Rough and Ready, just like me! My favourite use for my old no 5. Plane to see! LOL.
i recently got an old stanley scrub plane, lots of fun to use!
I generally get rough sawn wood and I agree those two planes work great!
Thanks for this explanation, James. Great information as always.
Wow, you gave me a lot to think about. I’m not a young buck anymore and you’re approach to just buy the lumber more finished to begin with really is provoking a lot different thought process as to the tools I’ll need for this hobby. Thanks for your time and sharing your vast knowledge!
I literally received a new ECE scrub today. I have been using a modified Handyman #4, but I haven't been super happy with it.

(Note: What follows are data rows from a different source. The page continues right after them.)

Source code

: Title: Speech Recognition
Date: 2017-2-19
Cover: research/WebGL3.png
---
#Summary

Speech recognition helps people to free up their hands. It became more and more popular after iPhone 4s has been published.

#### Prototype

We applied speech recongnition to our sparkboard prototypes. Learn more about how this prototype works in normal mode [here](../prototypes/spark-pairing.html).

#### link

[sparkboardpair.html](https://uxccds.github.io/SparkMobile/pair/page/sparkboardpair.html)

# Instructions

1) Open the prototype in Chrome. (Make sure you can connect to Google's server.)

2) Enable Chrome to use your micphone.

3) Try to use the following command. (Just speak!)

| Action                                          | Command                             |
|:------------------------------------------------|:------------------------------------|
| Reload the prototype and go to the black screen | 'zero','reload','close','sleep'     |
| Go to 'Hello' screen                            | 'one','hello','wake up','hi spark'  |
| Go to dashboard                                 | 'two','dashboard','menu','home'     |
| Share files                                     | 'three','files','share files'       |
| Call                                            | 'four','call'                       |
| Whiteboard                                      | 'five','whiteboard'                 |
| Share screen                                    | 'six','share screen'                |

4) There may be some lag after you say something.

Buying S3S lumber definitely reduced my use of scrub planes (#40 & modified #5).
I usually planed on the diagonal, cross grain. The ridges help me determine how I’m doing on the next step.
I have found scrub planes particularly useful for twisted or cupped boards, even with a shop full of tailed apprentices (jointer, plainer, table saw). They knock off the high spots before power tools.

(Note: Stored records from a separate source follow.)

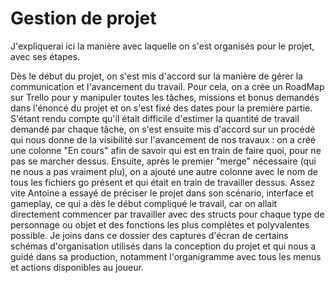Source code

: # Gestion de projet

J'expliquerai ici la manière avec laquelle on s'est organisés pour le projet, avec ses étapes.

Dès le début du projet, on s'est mis d'accord sur la manière de gérer la communication et l'avancement du travail. Pour cela, on a crée un RoadMap sur Trello pour y manipuler toutes les tâches, missions et bonus demandés dans l'énoncé du projet et on s'est fixé des dates pour la première partie.
S'étant rendu compte qu'il était difficile d'estimer la quantité de travail demandé par chaque tâche, on s'est ensuite mis d'accord sur un procédé qui nous donne de la visibilité sur l'avancement de nos travaux : on a créé une colonne "En cours" afin de savoir qui est en train de faire quoi, pour ne pas se marcher dessus.
Ensuite, après le premier "merge" nécessaire (qui ne nous a pas vraiment plu), on a ajouté une autre colonne avec le nom de tous les fichiers go présent et qui était en train de travailler dessus.
Assez vite Antoine a essayé de préciser le projet dans son scénario, interface et gameplay, ce qui a dès le début compliqué le travail, car on allait directement commencer par travailler avec des structs pour chaque type de personnage ou objet et des fonctions les plus complètes et polyvalentes possible.
Je joins dans ce dossier des captures d'écran de certains schémas d'organisation utilisés dans la conception du projet et qui nous a guidé dans sa production, notamment l'organigramme avec tous les menus et actions disponibles au joueur.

I have heard fore planes also referred to as try planes.
Thanks James!
Really excellent tips, James! Thanks a bunch! 😃
Stay safe there with your family! 🖖😊
That’s a great video loads of info. Thank you
Thanks James. So, my #5 'scrub' is really a fore plane and the other #5 is a bench plane I use as a finisher. Neither has an aggressive chamber, just feathered edges. Take care & stay safe.
The range between a #3 and #6 is so confusing, even the experts have different preferences. I was able to get a lot of them cheap, so I could choose whichever one works for me. Then like James, impressive tool wall! The scrub plane can easily be the cheapest: a wooden body, an off-brand, a parts plane with missing pieces. Or make one.

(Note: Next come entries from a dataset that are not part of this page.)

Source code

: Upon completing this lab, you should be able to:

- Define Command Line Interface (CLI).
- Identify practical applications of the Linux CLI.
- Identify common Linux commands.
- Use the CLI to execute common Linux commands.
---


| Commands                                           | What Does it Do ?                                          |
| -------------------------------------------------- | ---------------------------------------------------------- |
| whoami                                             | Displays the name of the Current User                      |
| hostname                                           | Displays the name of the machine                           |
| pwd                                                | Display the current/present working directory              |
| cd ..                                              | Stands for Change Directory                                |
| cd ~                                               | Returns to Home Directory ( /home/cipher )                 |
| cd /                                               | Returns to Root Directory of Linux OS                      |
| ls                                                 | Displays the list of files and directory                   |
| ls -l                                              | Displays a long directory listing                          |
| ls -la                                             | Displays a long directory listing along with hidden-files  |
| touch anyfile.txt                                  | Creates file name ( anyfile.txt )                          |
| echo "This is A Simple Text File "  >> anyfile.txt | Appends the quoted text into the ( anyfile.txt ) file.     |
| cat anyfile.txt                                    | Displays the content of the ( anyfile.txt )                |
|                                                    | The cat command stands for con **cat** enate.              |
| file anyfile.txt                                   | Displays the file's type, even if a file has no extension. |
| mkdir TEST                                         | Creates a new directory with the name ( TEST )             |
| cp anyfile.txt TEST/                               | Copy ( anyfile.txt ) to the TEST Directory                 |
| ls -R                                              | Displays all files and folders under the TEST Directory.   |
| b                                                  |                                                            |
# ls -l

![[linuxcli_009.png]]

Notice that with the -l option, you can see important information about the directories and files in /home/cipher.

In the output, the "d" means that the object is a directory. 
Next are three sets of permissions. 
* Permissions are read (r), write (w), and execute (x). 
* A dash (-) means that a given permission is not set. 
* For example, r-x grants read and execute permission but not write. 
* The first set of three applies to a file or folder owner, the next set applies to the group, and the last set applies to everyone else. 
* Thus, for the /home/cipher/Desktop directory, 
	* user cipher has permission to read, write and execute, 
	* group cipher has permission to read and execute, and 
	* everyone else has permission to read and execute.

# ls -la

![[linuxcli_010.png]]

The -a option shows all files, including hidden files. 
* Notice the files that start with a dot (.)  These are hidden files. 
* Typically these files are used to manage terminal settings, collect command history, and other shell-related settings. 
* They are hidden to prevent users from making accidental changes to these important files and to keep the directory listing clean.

I guess I am the odd-ball out when it comes to scrub/fore plane use. I still use them about as much as I did be-fore 🤪.
I do not have a Stanley no 40 or a specific scrub plane from other manufacturers, but have made a few from damaged planes.
No 4’s and 5’s that at some point in their lives got a cracked mouth that previous owners soldered I have found to be good scrubs, along with no 78’s (damaged or not).
I love all your shows and everything you do
Thanks, I'll be waiting for the cambered iron video
I turned a #4 from a big box store into my scrub plane. It was cheap but works just fine
The Harbor Freight (or Amazon Basic Plane) make good options.
Buy one, learn to set them up. Develop your basic plane skills, buy a better one, convert
old Basic to a scrub.
Kind of like learning to drive in an old beater car. Develop the skills than upgrade.
I found a crappy copy of the stanley sb3 (the one with two screws on either side of the blade) and gave it a second chance as a scrub. It works very well for that as it doesn't need any precise adjustments.
Your best advice is to remake and old 4 or 5 into your scrub plane. That said, compared to buying an old #40, the Lee Valley scrub plane is about the same price. I have one and it works like a dream. The price for the Lie Nielsen is shockingly higher.
I have a no 5 thats the modern new stanley no 5 made in the last few years. I think I will be turning it into a foreplane after this! I have a older no 5 I got from my dad that has a much finer mouth that I would like to keep as more of a finishing plane.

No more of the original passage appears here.